The main bilateral partner of the Liberian government is the United States of America. The programmatic focus is on education and health, security and business development. Alongside the World Bank, the European Union is one of the most important multilateral donors. The focus of the EU programs is on basic infrastructure (electricity, water and transport).
In addition to widespread poverty, particular challenges for achieving the Millennium Development Goals (MDGs) in Liberia were high child mortality and poor health care. The UN Development Program (UNDP) in Liberia is currently very active in coping with the problems caused by the Ebola outbreak are. The international organization Doctors Without Borders provided most of the medical care for Ebola patients in 2014.
The United Nations has been working with a new global development agenda since 2016. After the Millennium Development Goals (MDGs) had primarily pursued the goal of halving hunger and poverty in the world for 15 years, the UN member states adopted the ” Sustainable Development Goals ” (SDGs) in September 2015 adopted at a special summit at the UN headquarters in New York.

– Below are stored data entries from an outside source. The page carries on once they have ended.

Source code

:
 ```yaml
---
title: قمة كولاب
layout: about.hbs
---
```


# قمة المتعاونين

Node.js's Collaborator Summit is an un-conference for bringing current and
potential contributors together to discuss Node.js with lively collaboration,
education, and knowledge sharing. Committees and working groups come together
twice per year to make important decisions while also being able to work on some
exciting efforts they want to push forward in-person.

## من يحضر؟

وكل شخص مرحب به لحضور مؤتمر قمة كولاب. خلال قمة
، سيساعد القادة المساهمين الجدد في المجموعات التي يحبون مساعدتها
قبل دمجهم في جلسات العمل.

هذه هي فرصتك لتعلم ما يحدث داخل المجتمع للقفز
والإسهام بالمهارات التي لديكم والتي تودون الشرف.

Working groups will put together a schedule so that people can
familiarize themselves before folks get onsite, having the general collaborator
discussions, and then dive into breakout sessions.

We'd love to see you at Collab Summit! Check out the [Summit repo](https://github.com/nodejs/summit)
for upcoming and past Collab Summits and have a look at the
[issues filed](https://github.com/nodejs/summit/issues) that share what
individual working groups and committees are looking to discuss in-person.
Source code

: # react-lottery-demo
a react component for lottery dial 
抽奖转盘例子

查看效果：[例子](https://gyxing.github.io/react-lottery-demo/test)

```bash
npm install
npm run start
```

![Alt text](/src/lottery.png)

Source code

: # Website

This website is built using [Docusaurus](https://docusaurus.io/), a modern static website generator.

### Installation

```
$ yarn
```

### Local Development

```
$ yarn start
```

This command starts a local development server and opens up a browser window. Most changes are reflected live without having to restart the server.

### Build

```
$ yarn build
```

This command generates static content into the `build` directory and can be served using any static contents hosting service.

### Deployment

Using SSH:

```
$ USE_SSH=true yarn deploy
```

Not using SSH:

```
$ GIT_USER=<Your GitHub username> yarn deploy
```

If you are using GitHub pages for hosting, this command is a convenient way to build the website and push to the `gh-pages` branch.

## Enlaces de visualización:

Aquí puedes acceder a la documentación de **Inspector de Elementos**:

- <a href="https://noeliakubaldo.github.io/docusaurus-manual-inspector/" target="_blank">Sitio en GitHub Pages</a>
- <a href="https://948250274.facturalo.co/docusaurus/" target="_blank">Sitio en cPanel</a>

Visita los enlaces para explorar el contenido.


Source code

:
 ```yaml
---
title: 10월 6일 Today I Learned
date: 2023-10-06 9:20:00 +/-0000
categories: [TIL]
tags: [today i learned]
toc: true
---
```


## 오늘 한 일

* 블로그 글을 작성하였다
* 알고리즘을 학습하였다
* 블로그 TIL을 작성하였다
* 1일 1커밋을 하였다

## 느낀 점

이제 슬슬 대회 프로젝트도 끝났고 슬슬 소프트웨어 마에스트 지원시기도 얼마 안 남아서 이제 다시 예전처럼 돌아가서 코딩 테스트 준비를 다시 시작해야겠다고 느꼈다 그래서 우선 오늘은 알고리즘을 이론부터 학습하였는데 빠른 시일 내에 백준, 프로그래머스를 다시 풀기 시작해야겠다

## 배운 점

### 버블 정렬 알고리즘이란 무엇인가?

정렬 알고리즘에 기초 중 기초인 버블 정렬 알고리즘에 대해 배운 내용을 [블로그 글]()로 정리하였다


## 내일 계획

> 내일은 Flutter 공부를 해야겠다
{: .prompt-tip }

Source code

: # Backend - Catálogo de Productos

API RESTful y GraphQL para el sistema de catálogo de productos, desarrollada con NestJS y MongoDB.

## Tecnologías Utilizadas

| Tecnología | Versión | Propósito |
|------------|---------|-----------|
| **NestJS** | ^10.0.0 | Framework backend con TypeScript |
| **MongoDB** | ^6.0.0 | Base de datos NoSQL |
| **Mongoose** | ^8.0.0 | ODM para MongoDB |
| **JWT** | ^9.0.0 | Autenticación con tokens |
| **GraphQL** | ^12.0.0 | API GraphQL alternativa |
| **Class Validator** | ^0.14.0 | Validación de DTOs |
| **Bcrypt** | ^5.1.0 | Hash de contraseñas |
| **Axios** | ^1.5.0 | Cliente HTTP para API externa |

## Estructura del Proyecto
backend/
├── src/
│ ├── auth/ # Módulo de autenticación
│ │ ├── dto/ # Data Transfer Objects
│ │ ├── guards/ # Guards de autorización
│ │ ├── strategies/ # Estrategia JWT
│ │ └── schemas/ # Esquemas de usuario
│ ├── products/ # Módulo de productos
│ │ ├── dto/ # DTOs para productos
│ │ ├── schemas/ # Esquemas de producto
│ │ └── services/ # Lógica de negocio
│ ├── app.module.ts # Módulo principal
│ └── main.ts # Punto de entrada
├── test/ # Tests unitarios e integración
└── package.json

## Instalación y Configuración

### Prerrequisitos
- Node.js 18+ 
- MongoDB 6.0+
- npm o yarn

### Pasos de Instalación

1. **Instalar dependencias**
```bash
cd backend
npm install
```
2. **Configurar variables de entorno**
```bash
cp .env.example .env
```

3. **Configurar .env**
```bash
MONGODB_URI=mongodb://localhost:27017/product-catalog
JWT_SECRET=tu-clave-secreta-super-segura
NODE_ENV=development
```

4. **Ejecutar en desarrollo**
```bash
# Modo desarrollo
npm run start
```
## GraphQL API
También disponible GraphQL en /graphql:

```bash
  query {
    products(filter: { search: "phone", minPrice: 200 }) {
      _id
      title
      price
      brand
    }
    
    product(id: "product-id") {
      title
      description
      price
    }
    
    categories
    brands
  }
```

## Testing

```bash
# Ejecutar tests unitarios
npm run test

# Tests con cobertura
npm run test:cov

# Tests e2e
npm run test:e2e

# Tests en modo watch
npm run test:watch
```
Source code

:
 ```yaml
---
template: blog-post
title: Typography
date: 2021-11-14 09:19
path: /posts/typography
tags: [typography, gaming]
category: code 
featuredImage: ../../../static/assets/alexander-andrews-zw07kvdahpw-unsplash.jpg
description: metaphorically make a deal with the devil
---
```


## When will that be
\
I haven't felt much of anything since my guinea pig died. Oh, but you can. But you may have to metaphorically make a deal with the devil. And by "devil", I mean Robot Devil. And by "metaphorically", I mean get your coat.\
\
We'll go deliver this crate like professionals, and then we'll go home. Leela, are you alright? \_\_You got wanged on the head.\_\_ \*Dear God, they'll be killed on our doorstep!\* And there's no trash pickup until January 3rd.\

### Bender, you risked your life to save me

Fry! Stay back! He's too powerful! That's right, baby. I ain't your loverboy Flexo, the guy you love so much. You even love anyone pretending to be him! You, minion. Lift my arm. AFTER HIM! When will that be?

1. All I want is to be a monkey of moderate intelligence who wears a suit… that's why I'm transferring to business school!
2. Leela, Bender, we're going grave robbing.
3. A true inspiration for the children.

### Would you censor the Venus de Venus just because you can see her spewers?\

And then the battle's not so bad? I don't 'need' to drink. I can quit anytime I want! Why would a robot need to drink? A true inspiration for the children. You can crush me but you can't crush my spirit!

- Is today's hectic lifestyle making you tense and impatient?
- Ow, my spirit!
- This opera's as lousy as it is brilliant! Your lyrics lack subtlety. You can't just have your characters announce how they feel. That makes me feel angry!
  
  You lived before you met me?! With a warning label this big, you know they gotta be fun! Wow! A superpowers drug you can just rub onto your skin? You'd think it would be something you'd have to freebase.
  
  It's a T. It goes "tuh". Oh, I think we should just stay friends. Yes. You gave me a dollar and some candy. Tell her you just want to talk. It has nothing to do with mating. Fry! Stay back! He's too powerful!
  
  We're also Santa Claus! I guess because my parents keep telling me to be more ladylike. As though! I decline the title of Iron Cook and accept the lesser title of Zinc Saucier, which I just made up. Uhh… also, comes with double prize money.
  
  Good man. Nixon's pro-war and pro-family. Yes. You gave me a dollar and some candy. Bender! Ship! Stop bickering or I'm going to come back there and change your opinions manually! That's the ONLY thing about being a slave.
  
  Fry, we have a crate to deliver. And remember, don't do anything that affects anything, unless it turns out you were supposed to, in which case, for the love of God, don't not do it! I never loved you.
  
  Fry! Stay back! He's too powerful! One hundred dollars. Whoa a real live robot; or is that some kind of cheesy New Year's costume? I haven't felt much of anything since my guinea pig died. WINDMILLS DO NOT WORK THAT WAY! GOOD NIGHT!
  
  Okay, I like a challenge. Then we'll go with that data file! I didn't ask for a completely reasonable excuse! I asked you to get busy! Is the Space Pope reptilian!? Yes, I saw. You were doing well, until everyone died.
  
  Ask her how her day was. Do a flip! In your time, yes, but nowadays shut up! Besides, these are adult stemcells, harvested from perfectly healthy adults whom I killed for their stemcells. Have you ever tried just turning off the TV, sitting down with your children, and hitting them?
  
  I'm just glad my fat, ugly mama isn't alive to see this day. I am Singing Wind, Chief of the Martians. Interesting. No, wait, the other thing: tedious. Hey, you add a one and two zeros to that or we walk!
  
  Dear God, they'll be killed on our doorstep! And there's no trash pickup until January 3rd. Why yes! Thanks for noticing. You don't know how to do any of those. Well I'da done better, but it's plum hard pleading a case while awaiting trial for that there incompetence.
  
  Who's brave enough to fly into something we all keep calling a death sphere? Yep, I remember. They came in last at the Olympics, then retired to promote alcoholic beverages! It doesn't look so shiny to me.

While the MDGs were primarily aimed at improving living conditions in developing countries, the new goals are based on the broader basis of sustainable development for all countries. For the first time, the industrialized countries are also made responsible for the SDGs. With the help of the SDG, the major challenges in the areas of development and sustainability – such as poverty, gender equality, climate change, loss of biological diversity – are to be implemented in political action. The SDGs strive for a balanced weighting of the three dimensions of sustainable development: economic, social and ecological. critic complain, however, that it will not be possible to implement these goals without economic redistribution.